Hosseini was born in Kabul, Afghanistan but left with his family in 1976 at the age of eleven, by 1990 their plans to return home were averted; they were faced with a country that had just been brutally overthrown and invaded by Soviets. Being out of the country he may not have experienced the extreme unrest that Mariam and Laila do first hand but he does know what it feels like to see your home be completely disrupted. Perhaps it is this experience and understanding that gave him the ability to accurately and effectively portray the inspiring lives of Mariam and Laila with such sensitivity.
Although Hosseini’s characters can be a bit simplisitc; they are either heinous or unflawed and can do no wrong, he manages to make the heroic ones really endearing and loveable. He does this by using a descriptive and explanatory style, which almost makes the reader feel as though they are living the characters’ situation, even the readers who have never experienced anything as disturbing as what Mariam and Laila do.
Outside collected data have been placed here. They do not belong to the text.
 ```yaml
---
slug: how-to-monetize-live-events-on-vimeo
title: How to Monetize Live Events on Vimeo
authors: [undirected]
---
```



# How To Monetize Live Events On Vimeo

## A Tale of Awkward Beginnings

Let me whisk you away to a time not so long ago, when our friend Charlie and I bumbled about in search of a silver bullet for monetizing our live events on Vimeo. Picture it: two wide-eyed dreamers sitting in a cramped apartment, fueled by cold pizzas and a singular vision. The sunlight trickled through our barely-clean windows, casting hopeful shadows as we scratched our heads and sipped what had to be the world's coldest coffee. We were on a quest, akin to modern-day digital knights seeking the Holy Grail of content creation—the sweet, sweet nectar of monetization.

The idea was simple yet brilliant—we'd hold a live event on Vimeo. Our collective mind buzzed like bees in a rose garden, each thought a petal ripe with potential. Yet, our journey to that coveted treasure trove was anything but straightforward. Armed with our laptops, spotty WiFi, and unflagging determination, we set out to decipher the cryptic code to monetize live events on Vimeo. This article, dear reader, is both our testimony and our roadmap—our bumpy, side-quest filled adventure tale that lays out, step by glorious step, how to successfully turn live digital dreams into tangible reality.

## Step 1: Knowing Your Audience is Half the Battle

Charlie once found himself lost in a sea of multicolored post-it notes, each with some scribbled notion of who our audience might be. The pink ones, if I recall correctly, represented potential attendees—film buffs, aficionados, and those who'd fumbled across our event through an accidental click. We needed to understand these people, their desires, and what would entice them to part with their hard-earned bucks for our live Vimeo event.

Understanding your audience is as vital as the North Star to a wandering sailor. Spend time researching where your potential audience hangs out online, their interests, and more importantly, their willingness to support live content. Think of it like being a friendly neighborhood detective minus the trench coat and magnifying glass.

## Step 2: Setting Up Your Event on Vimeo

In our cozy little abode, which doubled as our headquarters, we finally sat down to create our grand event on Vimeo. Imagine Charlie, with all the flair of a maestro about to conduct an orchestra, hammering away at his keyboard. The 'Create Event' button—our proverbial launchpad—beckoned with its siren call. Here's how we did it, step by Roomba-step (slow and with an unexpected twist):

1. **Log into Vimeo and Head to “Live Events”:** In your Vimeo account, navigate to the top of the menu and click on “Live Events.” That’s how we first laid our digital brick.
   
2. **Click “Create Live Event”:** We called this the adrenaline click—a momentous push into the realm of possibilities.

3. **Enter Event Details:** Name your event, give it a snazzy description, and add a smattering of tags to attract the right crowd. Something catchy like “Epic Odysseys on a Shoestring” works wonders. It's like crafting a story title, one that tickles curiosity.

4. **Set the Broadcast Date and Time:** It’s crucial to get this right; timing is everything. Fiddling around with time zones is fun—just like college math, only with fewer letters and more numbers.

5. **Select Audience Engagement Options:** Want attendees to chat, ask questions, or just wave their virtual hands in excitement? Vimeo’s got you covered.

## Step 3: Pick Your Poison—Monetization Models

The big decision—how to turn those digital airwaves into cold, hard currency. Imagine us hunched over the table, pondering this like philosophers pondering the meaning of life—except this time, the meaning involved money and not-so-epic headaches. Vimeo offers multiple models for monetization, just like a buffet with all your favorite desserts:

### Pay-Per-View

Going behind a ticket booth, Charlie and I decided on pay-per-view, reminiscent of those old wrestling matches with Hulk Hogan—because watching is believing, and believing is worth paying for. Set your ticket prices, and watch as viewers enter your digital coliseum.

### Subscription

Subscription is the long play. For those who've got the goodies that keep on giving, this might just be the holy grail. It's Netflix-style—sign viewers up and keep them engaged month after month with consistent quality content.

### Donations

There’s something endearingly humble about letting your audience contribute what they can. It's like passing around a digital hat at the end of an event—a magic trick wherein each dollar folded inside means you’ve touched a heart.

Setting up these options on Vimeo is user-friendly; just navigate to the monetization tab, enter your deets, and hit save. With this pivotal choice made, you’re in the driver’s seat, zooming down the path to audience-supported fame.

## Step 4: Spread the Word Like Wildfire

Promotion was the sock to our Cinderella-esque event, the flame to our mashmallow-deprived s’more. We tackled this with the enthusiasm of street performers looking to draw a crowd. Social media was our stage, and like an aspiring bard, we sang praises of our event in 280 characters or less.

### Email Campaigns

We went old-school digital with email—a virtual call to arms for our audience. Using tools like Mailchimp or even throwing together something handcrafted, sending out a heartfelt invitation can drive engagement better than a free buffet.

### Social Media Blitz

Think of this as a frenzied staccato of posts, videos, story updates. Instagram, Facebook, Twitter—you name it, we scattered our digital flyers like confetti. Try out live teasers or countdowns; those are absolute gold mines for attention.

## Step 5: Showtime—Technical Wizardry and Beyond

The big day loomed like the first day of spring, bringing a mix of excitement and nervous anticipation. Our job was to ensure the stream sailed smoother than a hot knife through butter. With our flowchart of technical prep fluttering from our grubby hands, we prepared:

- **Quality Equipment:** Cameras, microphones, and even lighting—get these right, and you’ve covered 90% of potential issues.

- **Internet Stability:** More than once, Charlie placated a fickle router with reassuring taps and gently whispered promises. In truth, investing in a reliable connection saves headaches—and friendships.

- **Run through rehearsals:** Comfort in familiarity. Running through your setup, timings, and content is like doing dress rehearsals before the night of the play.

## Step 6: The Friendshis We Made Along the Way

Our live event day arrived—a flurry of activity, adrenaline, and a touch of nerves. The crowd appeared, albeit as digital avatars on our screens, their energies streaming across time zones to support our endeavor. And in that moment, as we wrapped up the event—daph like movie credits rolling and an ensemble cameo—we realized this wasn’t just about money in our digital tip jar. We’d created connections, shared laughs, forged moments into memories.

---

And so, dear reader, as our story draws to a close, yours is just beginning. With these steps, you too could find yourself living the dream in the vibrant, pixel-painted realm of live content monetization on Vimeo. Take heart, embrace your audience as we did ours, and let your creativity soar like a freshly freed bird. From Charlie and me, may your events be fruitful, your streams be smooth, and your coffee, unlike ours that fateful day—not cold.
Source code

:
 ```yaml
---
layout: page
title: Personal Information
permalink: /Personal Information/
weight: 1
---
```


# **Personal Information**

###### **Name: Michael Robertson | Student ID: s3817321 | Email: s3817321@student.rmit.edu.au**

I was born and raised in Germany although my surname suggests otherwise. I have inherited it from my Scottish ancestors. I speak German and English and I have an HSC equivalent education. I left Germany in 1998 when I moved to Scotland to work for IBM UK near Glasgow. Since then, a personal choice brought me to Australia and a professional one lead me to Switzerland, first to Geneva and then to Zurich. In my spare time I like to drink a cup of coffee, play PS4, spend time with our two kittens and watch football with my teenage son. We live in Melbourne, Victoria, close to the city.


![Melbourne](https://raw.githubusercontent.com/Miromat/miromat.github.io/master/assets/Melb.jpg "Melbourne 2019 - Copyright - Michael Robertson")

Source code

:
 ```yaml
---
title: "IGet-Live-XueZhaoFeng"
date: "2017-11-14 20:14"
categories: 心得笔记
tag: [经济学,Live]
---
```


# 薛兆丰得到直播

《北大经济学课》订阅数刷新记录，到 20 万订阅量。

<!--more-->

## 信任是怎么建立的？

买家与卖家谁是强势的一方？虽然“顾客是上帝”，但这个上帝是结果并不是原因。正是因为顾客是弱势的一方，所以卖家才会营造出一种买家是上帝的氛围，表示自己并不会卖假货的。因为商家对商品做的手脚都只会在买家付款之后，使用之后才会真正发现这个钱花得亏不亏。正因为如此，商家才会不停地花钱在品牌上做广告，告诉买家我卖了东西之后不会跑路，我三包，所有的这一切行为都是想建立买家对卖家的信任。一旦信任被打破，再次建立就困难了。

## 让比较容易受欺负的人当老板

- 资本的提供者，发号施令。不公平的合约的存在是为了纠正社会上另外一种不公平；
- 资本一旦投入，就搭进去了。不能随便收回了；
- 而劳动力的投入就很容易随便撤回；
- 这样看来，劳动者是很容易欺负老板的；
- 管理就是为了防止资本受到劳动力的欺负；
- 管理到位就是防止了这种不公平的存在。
The descriptive tone also helps the reader to place themselves in the book’s intense environments. Feeling like you’re in the book’s setting and comprehending how the protagonists feel helps to form a really strong bond between the reader and the characters evidently evoking feelings of compassion and sympathy when things go badly for them. You deeply care about what happens to the characters which is why the ending is so heartbreaking. Although the story is tragic, the distressing tone is not exaggerated so much that the story becomes entirely painful the whole way through; it does also have fundamental moments of love, hope and beauty.

A ‘Thousand Splendid Suns’ not only tells a beautiful story, but it also opened my eyes to a chaotic history I, shamefully, knew very little about previously. Particularly enlightening me to how this chaos affected women, it is undoubtfully up there as one of my favourite books and is a humbling story I will return to many times.